#### Your objective:
Keep every line in which "pouvoir" occurs and drop the rest of the data.

#### Stored items from a collection:

—————

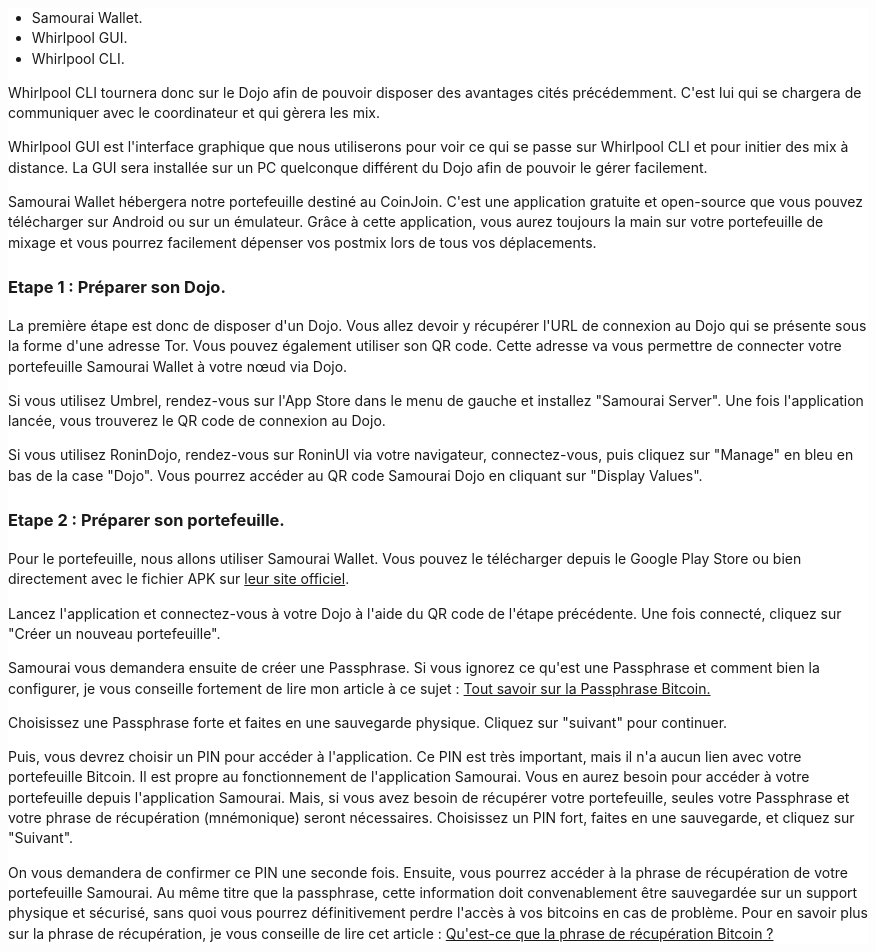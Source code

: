 * Samourai Wallet.
* Whirlpool GUI.
* Whirlpool CLI.

Whirlpool CLI tournera donc sur le Dojo afin de pouvoir disposer des avantages cités précédemment. C'est lui qui se chargera de communiquer avec le coordinateur et qui gèrera les mix.

Whirlpool GUI est l'interface graphique que nous utiliserons pour voir ce qui se passe sur Whirlpool CLI et pour initier des mix à distance. La GUI sera installée sur un PC quelconque différent du Dojo afin de pouvoir le gérer facilement.

Samourai Wallet hébergera notre portefeuille destiné au CoinJoin. C'est une application gratuite et open-source que vous pouvez télécharger sur Android ou sur un émulateur. Grâce à cette application, vous aurez toujours la main sur votre portefeuille de mixage et vous pourrez facilement dépenser vos postmix lors de tous vos déplacements.

### Etape 1 : Préparer son Dojo.

La première étape est donc de disposer d'un Dojo. Vous allez devoir y récupérer l'URL de connexion au Dojo qui se présente sous la forme d'une adresse Tor. Vous pouvez également utiliser son QR code. Cette adresse va vous permettre de connecter votre portefeuille Samourai Wallet à votre nœud via Dojo.

Si vous utilisez Umbrel, rendez-vous sur l'App Store dans le menu de gauche et installez "Samourai Server". Une fois l'application lancée, vous trouverez le QR code de connexion au Dojo.

Si vous utilisez RoninDojo, rendez-vous sur RoninUI via votre navigateur, connectez-vous, puis cliquez sur "Manage" en bleu en bas de la case "Dojo". Vous pourrez accéder au QR code Samourai Dojo en cliquant sur "Display Values".

### Etape 2 : Préparer son portefeuille.

Pour le portefeuille, nous allons utiliser Samourai Wallet. Vous pouvez le télécharger depuis le Google Play Store ou bien directement avec le fichier APK sur [leur site officiel](https://samouraiwallet.com/download).

Lancez l'application et connectez-vous à votre Dojo à l'aide du QR code de l'étape précédente. Une fois connecté, cliquez sur "Créer un nouveau portefeuille".

Samourai vous demandera ensuite de créer une Passphrase. Si vous ignorez ce qu'est une Passphrase et comment bien la configurer, je vous conseille fortement de lire mon article à ce sujet : [Tout savoir sur la Passphrase Bitcoin.](https://www.pandul.fr/post/tout-savoir-sur-la-passphrase-bitcoin)

Choisissez une Passphrase forte et faites en une sauvegarde physique. Cliquez sur "suivant" pour continuer.

Puis, vous devrez choisir un PIN pour accéder à l'application. Ce PIN est très important, mais il n'a aucun lien avec votre portefeuille Bitcoin. Il est propre au fonctionnement de l'application Samourai. Vous en aurez besoin pour accéder à votre portefeuille depuis l'application Samourai. Mais, si vous avez besoin de récupérer votre portefeuille, seules votre Passphrase et votre phrase de récupération (mnémonique) seront nécessaires. Choisissez un PIN fort, faites en une sauvegarde, et cliquez sur "Suivant".

On vous demandera de confirmer ce PIN une seconde fois. Ensuite, vous pourrez accéder à la phrase de récupération de votre portefeuille Samourai. Au même titre que la passphrase, cette information doit convenablement être sauvegardée sur un support physique et sécurisé, sans quoi vous pourrez définitivement perdre l'accès à vos bitcoins en cas de problème. Pour en savoir plus sur la phrase de récupération, je vous conseille de lire cet article : [Qu'est-ce que la phrase de récupération Bitcoin ?](https://www.pandul.fr/post/qu-est-ce-que-la-phrase-de-r%C3%A9cup%C3%A9ration-bitcoin)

—————

#### Exercise response:
Whirlpool CLI tournera donc sur le Dojo afin de pouvoir disposer des avantages cités précédemment. C'est lui qui se chargera de communiquer avec le coordinateur et qui gèrera les mix.
Whirlpool GUI est l'interface graphique que nous utiliserons pour voir ce qui se passe sur Whirlpool CLI et pour initier des mix à distance. La GUI sera installée sur un PC quelconque différent du Dojo afin de pouvoir le gérer facilement.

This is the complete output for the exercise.